(PROVIDED INFORMATION)
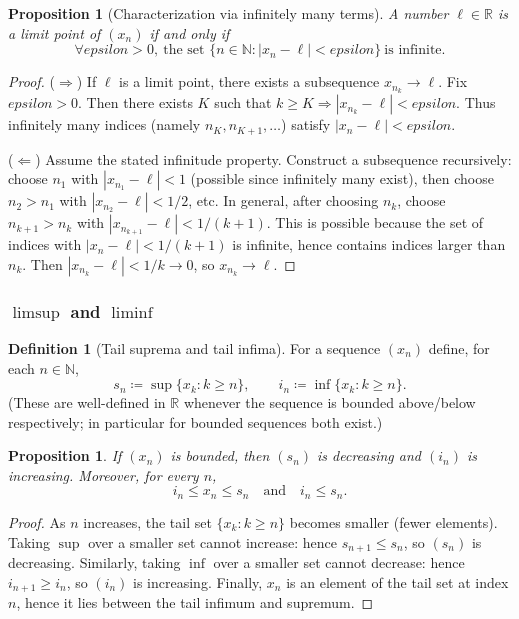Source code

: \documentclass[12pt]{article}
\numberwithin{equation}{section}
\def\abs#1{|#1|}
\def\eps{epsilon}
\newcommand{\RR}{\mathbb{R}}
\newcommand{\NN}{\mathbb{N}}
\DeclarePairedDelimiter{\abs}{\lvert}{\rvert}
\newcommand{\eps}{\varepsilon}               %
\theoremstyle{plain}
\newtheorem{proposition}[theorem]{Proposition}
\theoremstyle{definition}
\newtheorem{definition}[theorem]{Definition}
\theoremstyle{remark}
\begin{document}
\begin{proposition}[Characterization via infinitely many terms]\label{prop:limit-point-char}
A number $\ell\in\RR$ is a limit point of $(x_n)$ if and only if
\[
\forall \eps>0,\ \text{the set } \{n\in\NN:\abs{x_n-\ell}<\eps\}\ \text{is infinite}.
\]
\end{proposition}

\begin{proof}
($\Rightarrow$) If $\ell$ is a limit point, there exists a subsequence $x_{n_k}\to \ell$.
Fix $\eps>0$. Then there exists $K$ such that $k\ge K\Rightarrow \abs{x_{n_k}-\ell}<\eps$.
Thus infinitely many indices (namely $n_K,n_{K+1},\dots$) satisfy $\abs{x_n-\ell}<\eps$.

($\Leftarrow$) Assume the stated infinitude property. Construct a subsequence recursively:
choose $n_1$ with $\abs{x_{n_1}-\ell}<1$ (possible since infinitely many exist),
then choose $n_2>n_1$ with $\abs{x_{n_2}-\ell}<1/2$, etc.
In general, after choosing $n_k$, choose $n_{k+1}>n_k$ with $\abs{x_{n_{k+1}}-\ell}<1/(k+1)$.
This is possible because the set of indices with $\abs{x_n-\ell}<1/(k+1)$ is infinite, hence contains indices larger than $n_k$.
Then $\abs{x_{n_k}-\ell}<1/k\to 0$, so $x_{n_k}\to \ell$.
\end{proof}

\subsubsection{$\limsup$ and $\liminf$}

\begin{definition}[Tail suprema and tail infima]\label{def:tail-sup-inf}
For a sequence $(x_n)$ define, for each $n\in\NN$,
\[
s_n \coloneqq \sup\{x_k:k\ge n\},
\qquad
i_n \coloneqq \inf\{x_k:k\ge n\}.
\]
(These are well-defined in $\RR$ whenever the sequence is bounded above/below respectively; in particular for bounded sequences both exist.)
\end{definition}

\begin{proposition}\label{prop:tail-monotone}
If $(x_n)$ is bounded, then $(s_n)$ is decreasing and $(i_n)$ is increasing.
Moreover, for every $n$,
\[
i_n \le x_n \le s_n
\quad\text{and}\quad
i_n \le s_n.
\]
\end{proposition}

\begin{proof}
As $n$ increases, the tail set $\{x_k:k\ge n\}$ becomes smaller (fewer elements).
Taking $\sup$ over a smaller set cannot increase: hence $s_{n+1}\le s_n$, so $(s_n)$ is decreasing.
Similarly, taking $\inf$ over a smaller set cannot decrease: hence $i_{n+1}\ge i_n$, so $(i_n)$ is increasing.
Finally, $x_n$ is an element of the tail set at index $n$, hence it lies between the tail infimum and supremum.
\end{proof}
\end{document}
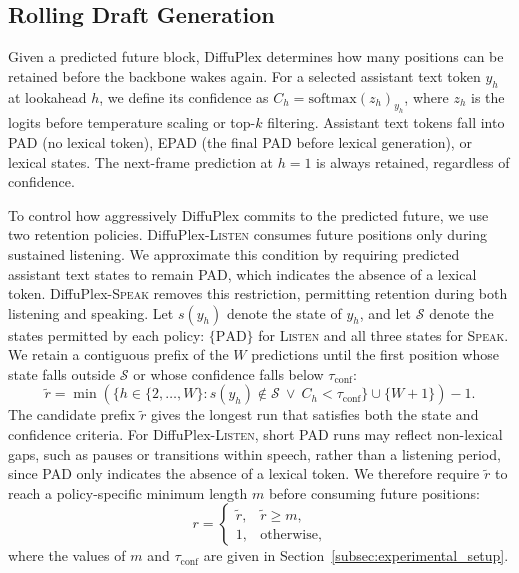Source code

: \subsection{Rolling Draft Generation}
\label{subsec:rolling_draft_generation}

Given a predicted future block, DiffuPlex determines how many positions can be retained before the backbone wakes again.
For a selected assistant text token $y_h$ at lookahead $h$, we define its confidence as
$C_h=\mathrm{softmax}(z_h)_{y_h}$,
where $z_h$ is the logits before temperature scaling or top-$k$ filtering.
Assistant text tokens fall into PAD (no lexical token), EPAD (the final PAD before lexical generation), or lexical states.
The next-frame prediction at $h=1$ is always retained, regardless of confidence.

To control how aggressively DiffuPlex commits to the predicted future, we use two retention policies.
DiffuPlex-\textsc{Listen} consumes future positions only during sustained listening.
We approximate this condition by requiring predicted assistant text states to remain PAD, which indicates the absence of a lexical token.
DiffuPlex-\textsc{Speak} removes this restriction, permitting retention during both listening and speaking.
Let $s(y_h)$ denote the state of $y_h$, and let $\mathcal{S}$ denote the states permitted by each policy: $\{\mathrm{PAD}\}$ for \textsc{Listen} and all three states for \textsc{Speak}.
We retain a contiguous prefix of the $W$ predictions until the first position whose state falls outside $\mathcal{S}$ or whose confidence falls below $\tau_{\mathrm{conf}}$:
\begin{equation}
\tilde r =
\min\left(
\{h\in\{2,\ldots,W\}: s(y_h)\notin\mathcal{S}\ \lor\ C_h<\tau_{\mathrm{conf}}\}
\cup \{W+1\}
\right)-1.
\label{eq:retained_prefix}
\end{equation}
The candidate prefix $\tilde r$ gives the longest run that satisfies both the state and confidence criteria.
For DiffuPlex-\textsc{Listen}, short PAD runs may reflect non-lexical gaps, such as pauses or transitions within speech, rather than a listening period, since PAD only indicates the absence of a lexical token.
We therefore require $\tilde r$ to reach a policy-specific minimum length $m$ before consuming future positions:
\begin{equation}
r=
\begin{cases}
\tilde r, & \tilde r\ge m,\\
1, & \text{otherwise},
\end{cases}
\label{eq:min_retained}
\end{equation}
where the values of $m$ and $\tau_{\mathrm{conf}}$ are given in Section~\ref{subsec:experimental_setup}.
(End PROVIDED INFORMATION)
TRY IT
Copy the data precisely. Skip every picture.

RESPONSE BOX
Source code

: \documentclass[12pt]{article}
\numberwithin{equation}{section}
\def\abs#1{|#1|}
\def\eps{epsilon}
\newcommand{\RR}{\mathbb{R}}
\newcommand{\NN}{\mathbb{N}}
\DeclarePairedDelimiter{\abs}{\lvert}{\rvert}
\newcommand{\eps}{\varepsilon}               %
\theoremstyle{plain}
\newtheorem{proposition}[theorem]{Proposition}
\theoremstyle{definition}
\newtheorem{definition}[theorem]{Definition}
\theoremstyle{remark}
\begin{document}
\begin{proposition}[Characterization via infinitely many terms]\label{prop:limit-point-char}
A number $\ell\in\RR$ is a limit point of $(x_n)$ if and only if
\[
\forall \eps>0,\ \text{the set } \{n\in\NN:\abs{x_n-\ell}<\eps\}\ \text{is infinite}.
\]
\end{proposition}

\begin{proof}
($\Rightarrow$) If $\ell$ is a limit point, there exists a subsequence $x_{n_k}\to \ell$.
Fix $\eps>0$. Then there exists $K$ such that $k\ge K\Rightarrow \abs{x_{n_k}-\ell}<\eps$.
Thus infinitely many indices (namely $n_K,n_{K+1},\dots$) satisfy $\abs{x_n-\ell}<\eps$.

($\Leftarrow$) Assume the stated infinitude property. Construct a subsequence recursively:
choose $n_1$ with $\abs{x_{n_1}-\ell}<1$ (possible since infinitely many exist),
then choose $n_2>n_1$ with $\abs{x_{n_2}-\ell}<1/2$, etc.
In general, after choosing $n_k$, choose $n_{k+1}>n_k$ with $\abs{x_{n_{k+1}}-\ell}<1/(k+1)$.
This is possible because the set of indices with $\abs{x_n-\ell}<1/(k+1)$ is infinite, hence contains indices larger than $n_k$.
Then $\abs{x_{n_k}-\ell}<1/k\to 0$, so $x_{n_k}\to \ell$.
\end{proof}

\subsubsection{$\limsup$ and $\liminf$}

\begin{definition}[Tail suprema and tail infima]\label{def:tail-sup-inf}
For a sequence $(x_n)$ define, for each $n\in\NN$,
\[
s_n \coloneqq \sup\{x_k:k\ge n\},
\qquad
i_n \coloneqq \inf\{x_k:k\ge n\}.
\]
(These are well-defined in $\RR$ whenever the sequence is bounded above/below respectively; in particular for bounded sequences both exist.)
\end{definition}

\begin{proposition}\label{prop:tail-monotone}
If $(x_n)$ is bounded, then $(s_n)$ is decreasing and $(i_n)$ is increasing.
Moreover, for every $n$,
\[
i_n \le x_n \le s_n
\quad\text{and}\quad
i_n \le s_n.
\]
\end{proposition}

\begin{proof}
As $n$ increases, the tail set $\{x_k:k\ge n\}$ becomes smaller (fewer elements).
Taking $\sup$ over a smaller set cannot increase: hence $s_{n+1}\le s_n$, so $(s_n)$ is decreasing.
Similarly, taking $\inf$ over a smaller set cannot decrease: hence $i_{n+1}\ge i_n$, so $(i_n)$ is increasing.
Finally, $x_n$ is an element of the tail set at index $n$, hence it lies between the tail infimum and supremum.
\end{proof}
\end{document}
Source code

: \subsection{Rolling Draft Generation}
\label{subsec:rolling_draft_generation}

Given a predicted future block, DiffuPlex determines how many positions can be retained before the backbone wakes again.
For a selected assistant text token $y_h$ at lookahead $h$, we define its confidence as
$C_h=\mathrm{softmax}(z_h)_{y_h}$,
where $z_h$ is the logits before temperature scaling or top-$k$ filtering.
Assistant text tokens fall into PAD (no lexical token), EPAD (the final PAD before lexical generation), or lexical states.
The next-frame prediction at $h=1$ is always retained, regardless of confidence.

To control how aggressively DiffuPlex commits to the predicted future, we use two retention policies.
DiffuPlex-\textsc{Listen} consumes future positions only during sustained listening.
We approximate this condition by requiring predicted assistant text states to remain PAD, which indicates the absence of a lexical token.
DiffuPlex-\textsc{Speak} removes this restriction, permitting retention during both listening and speaking.
Let $s(y_h)$ denote the state of $y_h$, and let $\mathcal{S}$ denote the states permitted by each policy: $\{\mathrm{PAD}\}$ for \textsc{Listen} and all three states for \textsc{Speak}.
We retain a contiguous prefix of the $W$ predictions until the first position whose state falls outside $\mathcal{S}$ or whose confidence falls below $\tau_{\mathrm{conf}}$:
\begin{equation}
\tilde r =
\min\left(
\{h\in\{2,\ldots,W\}: s(y_h)\notin\mathcal{S}\ \lor\ C_h<\tau_{\mathrm{conf}}\}
\cup \{W+1\}
\right)-1.
\label{eq:retained_prefix}
\end{equation}
The candidate prefix $\tilde r$ gives the longest run that satisfies both the state and confidence criteria.
For DiffuPlex-\textsc{Listen}, short PAD runs may reflect non-lexical gaps, such as pauses or transitions within speech, rather than a listening period, since PAD only indicates the absence of a lexical token.
We therefore require $\tilde r$ to reach a policy-specific minimum length $m$ before consuming future positions:
\begin{equation}
r=
\begin{cases}
\tilde r, & \tilde r\ge m,\\
1, & \text{otherwise},
\end{cases}
\label{eq:min_retained}
\end{equation}
where the values of $m$ and $\tau_{\mathrm{conf}}$ are given in Section~\ref{subsec:experimental_setup}.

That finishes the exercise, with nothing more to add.